GIVEN RECORDS Block Start

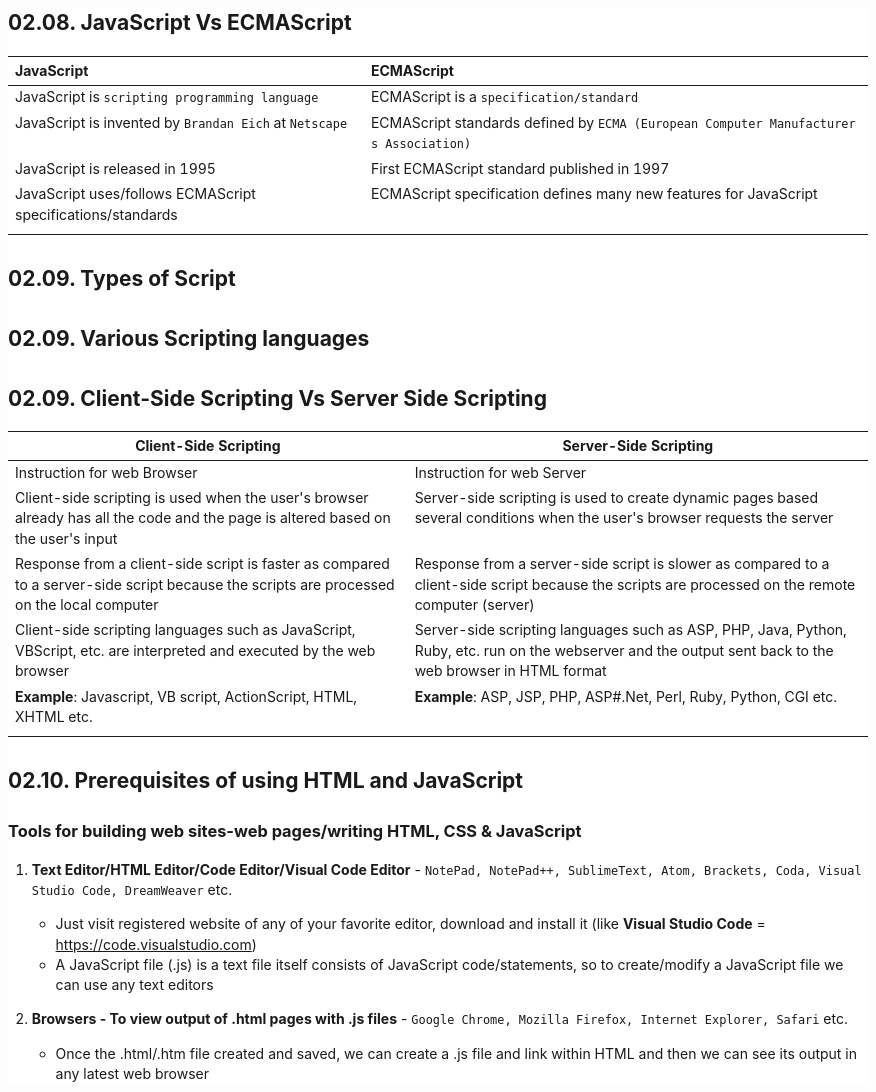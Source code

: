 02.08. JavaScript Vs ECMAScript
---------------------

| JavaScript                                  | ECMAScript                                  |
| :-------------------------------------------|:--------------------------------------------|
| JavaScript is `scripting programming language`        | ECMAScript is a `specification/standard`             |
| JavaScript is invented by `Brandan Eich` at `Netscape`| ECMAScript standards defined by `ECMA (European Computer Manufacturers Association)` |
| JavaScript is released in 1995                        | First ECMAScript standard published in 1997          |
| JavaScript uses/follows ECMAScript specifications/standards | ECMAScript specification defines many new features for JavaScript |
| | |

02.09. Types of Script
---------------------
02.09. Various Scripting languages
---------------------
02.09. Client-Side Scripting Vs Server Side Scripting
---------------------

| Client-Side Scripting                     | Server-Side Scripting                     |
| ------------------------------------------|-------------------------------------------|
| Instruction for web Browser               | Instruction for web Server                |
| Client-side scripting is used when the user's browser already has all the code and the page is altered based on the user's input     | Server-side scripting is used to create dynamic pages based several conditions when the user's browser requests the server       |
| Response from a client-side script is faster as compared to a server-side script because the scripts are processed on the local computer | Response from a server-side script is slower as compared to a client-side script because the scripts are processed on the remote computer (server) |
| Client-side scripting languages such as JavaScript, VBScript, etc. are interpreted and executed by the web browser | Server-side scripting languages such as ASP, PHP, Java, Python, Ruby, etc. run on the webserver and the output sent back to the web browser in HTML format
| **Example**: Javascript, VB script, ActionScript, HTML, XHTML etc.  | **Example**: ASP, JSP, PHP, ASP#.Net, Perl, Ruby, Python, CGI etc.
| | |

02.10. Prerequisites of using HTML and JavaScript
---------------------

### Tools for building web sites-web pages/writing HTML, CSS & JavaScript

1. **Text Editor/HTML Editor/Code Editor/Visual Code Editor** - `NotePad, NotePad++, SublimeText, Atom, Brackets, Coda, Visual Studio Code, DreamWeaver` etc.
    - Just visit registered website of any of your favorite editor, download and install it (like **Visual Studio Code** = https://code.visualstudio.com)
    - A JavaScript file (.js) is a text file itself consists of JavaScript code/statements, so to create/modify a JavaScript file we can use any text editors

2. **Browsers - To view output of .html pages with .js files** - `Google Chrome, Mozilla Firefox, Internet Explorer, Safari` etc.
    - Once the .html/.htm file created and saved, we can create a .js file and link within HTML and then we can see its output in any latest web browser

GIVEN RECORDS Block End

# TASK TO COMPLETE:
Your answer should be the lines from the opening of the records through the line with "ECMAScript is a", both ends retyped exactly and pictures left out.

# WRITTEN REPLY:
Source code

: 02.08. JavaScript Vs ECMAScript
---------------------

| JavaScript                                  | ECMAScript                                  |
| :-------------------------------------------|:--------------------------------------------|
| JavaScript is `scripting programming language`        | ECMAScript is a `specification/standard`             |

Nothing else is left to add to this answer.